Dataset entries
____

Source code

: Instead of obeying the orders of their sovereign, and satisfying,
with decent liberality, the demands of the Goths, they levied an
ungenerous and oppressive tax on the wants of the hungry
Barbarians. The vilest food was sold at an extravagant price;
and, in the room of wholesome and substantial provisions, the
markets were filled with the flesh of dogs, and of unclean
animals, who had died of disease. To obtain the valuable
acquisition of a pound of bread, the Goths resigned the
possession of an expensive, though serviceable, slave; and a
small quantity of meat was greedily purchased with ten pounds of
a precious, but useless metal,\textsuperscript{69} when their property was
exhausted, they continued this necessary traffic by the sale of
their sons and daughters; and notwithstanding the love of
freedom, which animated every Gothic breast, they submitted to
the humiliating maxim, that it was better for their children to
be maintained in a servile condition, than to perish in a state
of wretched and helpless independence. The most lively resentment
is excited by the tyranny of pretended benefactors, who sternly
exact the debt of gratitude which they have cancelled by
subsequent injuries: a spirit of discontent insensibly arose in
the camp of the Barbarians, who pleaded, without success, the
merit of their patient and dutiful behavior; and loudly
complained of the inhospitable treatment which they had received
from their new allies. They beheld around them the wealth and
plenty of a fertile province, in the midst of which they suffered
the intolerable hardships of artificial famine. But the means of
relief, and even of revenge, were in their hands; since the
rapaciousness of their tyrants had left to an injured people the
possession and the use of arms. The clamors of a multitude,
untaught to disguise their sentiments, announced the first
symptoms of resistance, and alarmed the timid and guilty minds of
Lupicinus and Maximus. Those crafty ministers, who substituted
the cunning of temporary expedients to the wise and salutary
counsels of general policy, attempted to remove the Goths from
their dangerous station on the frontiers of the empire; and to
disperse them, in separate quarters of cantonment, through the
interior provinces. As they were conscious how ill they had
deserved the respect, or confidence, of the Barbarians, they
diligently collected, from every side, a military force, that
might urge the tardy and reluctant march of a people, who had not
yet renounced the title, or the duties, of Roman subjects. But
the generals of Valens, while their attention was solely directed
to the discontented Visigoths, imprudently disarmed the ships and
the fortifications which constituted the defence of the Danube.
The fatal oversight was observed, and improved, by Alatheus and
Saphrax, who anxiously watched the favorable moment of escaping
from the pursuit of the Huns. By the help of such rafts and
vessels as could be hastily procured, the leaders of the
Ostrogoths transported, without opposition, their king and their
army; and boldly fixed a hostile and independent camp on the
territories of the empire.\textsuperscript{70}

____

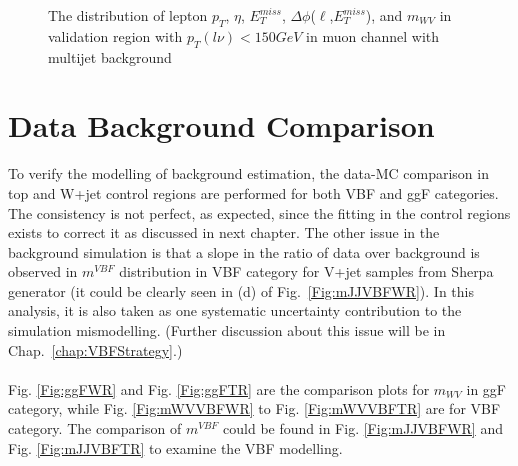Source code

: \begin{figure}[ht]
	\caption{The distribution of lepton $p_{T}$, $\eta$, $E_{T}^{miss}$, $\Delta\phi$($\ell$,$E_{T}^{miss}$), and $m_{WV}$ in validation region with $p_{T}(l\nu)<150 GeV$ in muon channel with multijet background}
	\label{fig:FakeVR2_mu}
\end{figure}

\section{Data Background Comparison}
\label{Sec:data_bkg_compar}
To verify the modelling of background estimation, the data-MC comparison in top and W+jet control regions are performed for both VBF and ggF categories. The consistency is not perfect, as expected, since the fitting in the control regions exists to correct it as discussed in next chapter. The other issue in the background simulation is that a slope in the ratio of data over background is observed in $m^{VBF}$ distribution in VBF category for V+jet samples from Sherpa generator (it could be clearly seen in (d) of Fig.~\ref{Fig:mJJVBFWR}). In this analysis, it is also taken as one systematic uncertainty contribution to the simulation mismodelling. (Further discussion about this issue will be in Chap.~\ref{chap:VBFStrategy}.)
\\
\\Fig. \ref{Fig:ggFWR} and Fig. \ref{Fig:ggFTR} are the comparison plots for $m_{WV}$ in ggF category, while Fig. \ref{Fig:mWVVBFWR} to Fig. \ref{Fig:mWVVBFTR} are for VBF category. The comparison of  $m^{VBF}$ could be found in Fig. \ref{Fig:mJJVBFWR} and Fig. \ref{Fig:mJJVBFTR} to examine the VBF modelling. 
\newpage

____

## [What is needed]
Could you transcribe the entries above word for word, from the line with "from their new" down to the line with "territories of the", keeping both?

## [Finished task]
from their new allies. They beheld around them the wealth and
plenty of a fertile province, in the midst of which they suffered
the intolerable hardships of artificial famine. But the means of
relief, and even of revenge, were in their hands; since the
rapaciousness of their tyrants had left to an injured people the
possession and the use of arms. The clamors of a multitude,
untaught to disguise their sentiments, announced the first
symptoms of resistance, and alarmed the timid and guilty minds of
Lupicinus and Maximus. Those crafty ministers, who substituted
the cunning of temporary expedients to the wise and salutary
counsels of general policy, attempted to remove the Goths from
their dangerous station on the frontiers of the empire; and to
disperse them, in separate quarters of cantonment, through the
interior provinces. As they were conscious how ill they had
deserved the respect, or confidence, of the Barbarians, they
diligently collected, from every side, a military force, that
might urge the tardy and reluctant march of a people, who had not
yet renounced the title, or the duties, of Roman subjects. But
the generals of Valens, while their attention was solely directed
to the discontented Visigoths, imprudently disarmed the ships and
the fortifications which constituted the defence of the Danube.
The fatal oversight was observed, and improved, by Alatheus and
Saphrax, who anxiously watched the favorable moment of escaping
from the pursuit of the Huns. By the help of such rafts and
vessels as could be hastily procured, the leaders of the
Ostrogoths transported, without opposition, their king and their
army; and boldly fixed a hostile and independent camp on the
territories of the empire.\textsuperscript{70}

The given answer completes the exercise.